Les systèmes d’enfournement automatisés devraient se démocratiser pour plus de productivité et de confort (photo : élévateur Aria, Europain 2020).

Vers un « fournil-cuisine » ?

Dans les prochaines décennies, il est probable que le fournil évolue fortement par un rapprochement encore plus net avec l’univers de la restauration. La percée remarquable du snacking ces dernières années et la fragilisation des restaurants liée à la crise sanitaire nous font penser que la boulangerie devrait encore davantage prendre de parts de marché sur la restauration. Mais la cuisine est un autre métier, avec d’autres exigences, et la fusion des savoir-faire sera certainement lente et à double sens (des restaurants intègreront une boulangerie). Dans l’immédiat, il est probable que le snacking boulanger tende toujours plus vers une restauration rapide, simple ou plus raffinée (bistronomique). Côté cuisson, la polyvalence attendue risque d’être plus limitée que prévu (le pain, la pâtisserie-viennoiserie, la pizza, les plats mijotés ou les rôtis ont des besoins très différents).
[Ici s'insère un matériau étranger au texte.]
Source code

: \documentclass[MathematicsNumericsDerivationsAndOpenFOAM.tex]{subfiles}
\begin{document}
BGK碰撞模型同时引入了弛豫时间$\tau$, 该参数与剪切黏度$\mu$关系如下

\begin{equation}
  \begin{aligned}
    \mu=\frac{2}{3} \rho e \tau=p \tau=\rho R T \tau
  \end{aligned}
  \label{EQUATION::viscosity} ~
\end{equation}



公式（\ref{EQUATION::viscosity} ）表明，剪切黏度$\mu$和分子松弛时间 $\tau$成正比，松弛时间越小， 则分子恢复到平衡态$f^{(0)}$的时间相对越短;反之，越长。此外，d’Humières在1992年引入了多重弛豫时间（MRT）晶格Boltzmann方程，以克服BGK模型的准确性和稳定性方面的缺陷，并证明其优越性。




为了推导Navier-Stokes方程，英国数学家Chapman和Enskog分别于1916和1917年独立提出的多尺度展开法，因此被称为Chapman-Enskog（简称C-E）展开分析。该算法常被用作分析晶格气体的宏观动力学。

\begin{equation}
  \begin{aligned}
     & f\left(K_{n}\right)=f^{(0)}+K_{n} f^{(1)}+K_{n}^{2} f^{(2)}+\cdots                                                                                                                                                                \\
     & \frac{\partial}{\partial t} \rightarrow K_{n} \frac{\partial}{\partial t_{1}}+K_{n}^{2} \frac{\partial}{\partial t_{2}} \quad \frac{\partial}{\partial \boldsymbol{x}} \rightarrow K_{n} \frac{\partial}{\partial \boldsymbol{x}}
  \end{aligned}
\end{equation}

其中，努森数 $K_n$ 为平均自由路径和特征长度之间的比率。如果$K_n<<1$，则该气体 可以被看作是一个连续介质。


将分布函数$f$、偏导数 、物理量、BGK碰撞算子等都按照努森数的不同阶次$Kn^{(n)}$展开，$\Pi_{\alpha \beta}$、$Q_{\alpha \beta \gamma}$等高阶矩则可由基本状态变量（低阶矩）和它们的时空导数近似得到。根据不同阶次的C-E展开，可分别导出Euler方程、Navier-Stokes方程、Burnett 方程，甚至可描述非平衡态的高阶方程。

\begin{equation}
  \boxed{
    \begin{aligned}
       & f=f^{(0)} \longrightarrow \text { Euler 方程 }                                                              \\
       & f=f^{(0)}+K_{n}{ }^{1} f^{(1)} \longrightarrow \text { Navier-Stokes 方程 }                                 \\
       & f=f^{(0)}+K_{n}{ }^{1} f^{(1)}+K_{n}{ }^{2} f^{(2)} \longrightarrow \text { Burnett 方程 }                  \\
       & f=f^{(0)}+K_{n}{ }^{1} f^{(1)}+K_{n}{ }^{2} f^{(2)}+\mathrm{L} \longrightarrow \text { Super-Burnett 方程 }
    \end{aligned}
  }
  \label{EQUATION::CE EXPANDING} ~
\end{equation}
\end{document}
Les nouvelles technologies seront bien sûr mises à profit pour simplifier la gestion des cuissons, alléger la charge d’entretien ou la réactivité du dépannage. Dans le fournil du futur, il y aura surtout une part importante de profils aux compétences différentes et complémentaires qui seront aidés par des équipements intelligents et un chef d’orchestre expérimenté : un boulanger ou une boulangère.

Les platines de commande sont de plus en plus intelligentes (photo : Varia de Jac).